BHRR v1.0: a two-stage Transformer framework for simultaneous spatial restoration and quantile-function bias correction of climate model temperature fields
Abstract. Bias correction of climate model temperature fields in the image domain is difficult because general circulation model (GCM) outputs and observation-based references occupy different statistical distributions at each grid cell, so pixel-wise regression can recover spatial structure while leaving distributional biases intact. This study presents a two-stage Transformer framework, bias-corrected high-resolution restoration (BHRR), that addresses this problem by decoupling spatial restoration from distribution-aware bias correction. The framework is evaluated on daily near-surface temperature fields over a fixed 200×280 grid-point (latitude × longitude at 0.25° resolution) Oceania domain by sequentially coupling spatial restoration and distribution-aware bias correction. In the first stage, a Restormer model restores high-resolution spatial structure from linearly interpolated model fields.
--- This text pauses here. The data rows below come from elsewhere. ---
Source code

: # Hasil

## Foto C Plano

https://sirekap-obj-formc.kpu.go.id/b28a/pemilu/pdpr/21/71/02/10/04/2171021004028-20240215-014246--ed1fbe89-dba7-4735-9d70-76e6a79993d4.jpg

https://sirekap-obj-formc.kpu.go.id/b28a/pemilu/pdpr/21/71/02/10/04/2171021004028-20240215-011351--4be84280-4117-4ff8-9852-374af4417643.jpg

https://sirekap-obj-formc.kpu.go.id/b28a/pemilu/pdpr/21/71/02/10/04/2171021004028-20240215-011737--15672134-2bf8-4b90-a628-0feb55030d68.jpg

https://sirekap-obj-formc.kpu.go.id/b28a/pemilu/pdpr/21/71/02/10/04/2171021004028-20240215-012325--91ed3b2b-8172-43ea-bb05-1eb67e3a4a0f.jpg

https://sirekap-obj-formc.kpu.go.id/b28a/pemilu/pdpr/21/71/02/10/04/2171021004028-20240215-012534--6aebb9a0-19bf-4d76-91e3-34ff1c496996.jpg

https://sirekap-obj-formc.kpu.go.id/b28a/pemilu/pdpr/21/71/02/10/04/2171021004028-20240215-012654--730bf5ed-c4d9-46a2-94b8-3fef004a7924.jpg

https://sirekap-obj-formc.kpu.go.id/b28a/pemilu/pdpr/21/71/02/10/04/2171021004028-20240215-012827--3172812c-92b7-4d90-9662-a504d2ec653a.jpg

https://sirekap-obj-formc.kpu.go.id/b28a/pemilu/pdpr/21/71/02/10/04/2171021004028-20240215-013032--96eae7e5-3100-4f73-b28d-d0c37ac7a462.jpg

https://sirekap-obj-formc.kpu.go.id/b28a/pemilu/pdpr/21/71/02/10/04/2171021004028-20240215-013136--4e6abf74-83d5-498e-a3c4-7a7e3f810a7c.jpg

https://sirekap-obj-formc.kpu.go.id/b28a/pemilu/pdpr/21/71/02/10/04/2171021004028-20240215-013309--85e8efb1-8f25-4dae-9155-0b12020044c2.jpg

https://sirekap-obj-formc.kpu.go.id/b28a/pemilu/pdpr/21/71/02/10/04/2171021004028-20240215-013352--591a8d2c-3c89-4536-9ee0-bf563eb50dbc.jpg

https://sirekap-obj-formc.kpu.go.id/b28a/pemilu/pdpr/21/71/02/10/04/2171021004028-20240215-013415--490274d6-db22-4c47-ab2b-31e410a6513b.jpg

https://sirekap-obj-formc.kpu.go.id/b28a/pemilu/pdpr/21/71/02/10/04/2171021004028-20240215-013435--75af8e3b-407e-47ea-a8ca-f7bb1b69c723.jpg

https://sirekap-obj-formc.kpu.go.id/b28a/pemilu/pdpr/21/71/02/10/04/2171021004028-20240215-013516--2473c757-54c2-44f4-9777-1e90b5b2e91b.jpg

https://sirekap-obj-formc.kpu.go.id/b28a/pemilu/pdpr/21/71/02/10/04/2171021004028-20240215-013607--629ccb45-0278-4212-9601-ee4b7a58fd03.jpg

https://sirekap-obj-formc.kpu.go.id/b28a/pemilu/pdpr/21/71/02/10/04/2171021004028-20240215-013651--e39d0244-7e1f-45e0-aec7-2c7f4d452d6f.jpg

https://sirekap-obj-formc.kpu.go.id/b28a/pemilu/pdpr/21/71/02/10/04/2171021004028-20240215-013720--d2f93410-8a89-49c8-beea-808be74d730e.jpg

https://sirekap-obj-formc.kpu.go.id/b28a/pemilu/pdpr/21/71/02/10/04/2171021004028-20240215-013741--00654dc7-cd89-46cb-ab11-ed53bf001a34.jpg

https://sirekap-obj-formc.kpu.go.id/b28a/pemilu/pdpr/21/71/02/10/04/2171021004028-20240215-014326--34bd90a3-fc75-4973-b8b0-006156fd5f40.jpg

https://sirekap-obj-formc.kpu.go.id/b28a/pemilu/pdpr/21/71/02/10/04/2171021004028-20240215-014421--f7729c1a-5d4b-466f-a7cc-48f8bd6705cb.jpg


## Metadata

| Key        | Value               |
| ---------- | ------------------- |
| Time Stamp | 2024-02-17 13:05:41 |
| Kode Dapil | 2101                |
In the second stage, a Vision Transformer predicts a reference-based quantile map that is used as an explicit transfer function for equidistant cumulative distribution function (CDF) matching in future projections. Across daily minimum, mean, and maximum near-surface air temperature, the restoration stage improves spatial fidelity, increasing median structural similarity to 0.876–0.908 and median peak signal-to-noise ratio to 26.6–28.1 dB. The bias-correction stage further reduces systematic error, yielding near-zero median percent bias (<0.1%) and lowering median root mean square error (mean temperature by approximately 0.5 K and maximum temperature from 4.4 K to 3.7 K). To verify that the framework preserves climate-change signals rather than collapsing future projections toward historical climatology, future projections under SSP2-4.5 and SSP5-8.5 are examined using ETCCDI extreme indices and Sen's slope. The results confirm scenario-dependent differences in extreme-temperature diagnostics, and spatial-variability analysis shows patterns consistent with a standard downscaled benchmark, supporting the use of the BHRR v1.0 framework as a technical post-processing tool for distribution-aware bias correction of gridded climate fields.
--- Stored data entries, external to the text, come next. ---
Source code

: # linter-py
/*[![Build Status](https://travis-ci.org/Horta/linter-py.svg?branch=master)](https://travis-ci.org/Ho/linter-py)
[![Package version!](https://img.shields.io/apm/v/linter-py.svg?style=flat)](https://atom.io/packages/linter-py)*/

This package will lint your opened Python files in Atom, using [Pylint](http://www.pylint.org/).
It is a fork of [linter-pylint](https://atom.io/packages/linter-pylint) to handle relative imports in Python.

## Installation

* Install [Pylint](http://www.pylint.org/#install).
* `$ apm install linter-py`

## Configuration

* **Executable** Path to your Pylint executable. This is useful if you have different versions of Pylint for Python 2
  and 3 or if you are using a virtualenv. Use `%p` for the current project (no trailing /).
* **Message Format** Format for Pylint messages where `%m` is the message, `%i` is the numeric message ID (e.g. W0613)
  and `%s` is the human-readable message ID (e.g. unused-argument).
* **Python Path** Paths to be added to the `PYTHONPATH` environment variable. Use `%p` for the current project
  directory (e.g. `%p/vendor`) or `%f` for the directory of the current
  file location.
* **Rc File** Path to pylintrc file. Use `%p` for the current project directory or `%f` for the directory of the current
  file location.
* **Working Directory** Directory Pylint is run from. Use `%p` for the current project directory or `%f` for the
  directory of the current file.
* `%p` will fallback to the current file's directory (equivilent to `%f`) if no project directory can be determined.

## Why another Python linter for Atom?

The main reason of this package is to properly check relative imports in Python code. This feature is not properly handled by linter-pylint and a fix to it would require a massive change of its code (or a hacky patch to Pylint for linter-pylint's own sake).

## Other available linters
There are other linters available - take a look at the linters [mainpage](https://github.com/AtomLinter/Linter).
This manuscript presents a Transformer-based post-processing tool (BHRR) for the downscaling and bias correction of global climate models. The technique is applied to three temperature-related variables (daily mean/max/min near-surface air temperature) to show that BHRR was able to restore the detailed spatial patterns of the variables. Also, when driven by future climate predictions, BHRR was able to capture the signal of increasing temperature. Overall, there are several standing issues to this reviewer. The reviewer would withhold the recommendation for publication unless the following issues are adequately addressed.
1. This is what confuses the reviewer the most: BHRR is trained with ACCESS-CM2 data as the input and PGFv3 data as the target, both at the same resolution of 0.25 degrees. It seems to the reviewer that the BHRR tool has no downscaling capabilities of improving the resolution of the coarse data from climate models?
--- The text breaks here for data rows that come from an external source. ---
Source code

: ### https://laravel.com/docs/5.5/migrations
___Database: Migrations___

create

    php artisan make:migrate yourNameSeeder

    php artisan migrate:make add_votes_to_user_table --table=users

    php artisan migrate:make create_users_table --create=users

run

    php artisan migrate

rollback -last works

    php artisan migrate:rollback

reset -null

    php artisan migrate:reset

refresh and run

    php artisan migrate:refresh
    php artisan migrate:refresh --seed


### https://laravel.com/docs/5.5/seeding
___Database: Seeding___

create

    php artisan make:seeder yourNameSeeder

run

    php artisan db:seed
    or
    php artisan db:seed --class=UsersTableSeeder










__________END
2. Following the previous question: since current global climate models can already perform simulations at 0.25 degree resolution, why would we need BHRR which produces post-processed outputs still in 0.25 degree resolution?
3. To improve structural clarity of the manuscript, please consider reorganizing the Introduction section. Any lines after line 122 can be moved to a later section: specifically, line 122-152 to the Methods section and line 153-169 to the Conclusions section. If the novelty of the work needs to be stressed in the Introduction section, make it concise.
4. In line 138: It is vague what “observation-based reference dataset” means. Does it mean a high-resolution regional assimilation dataset? If so, please be explicit in description.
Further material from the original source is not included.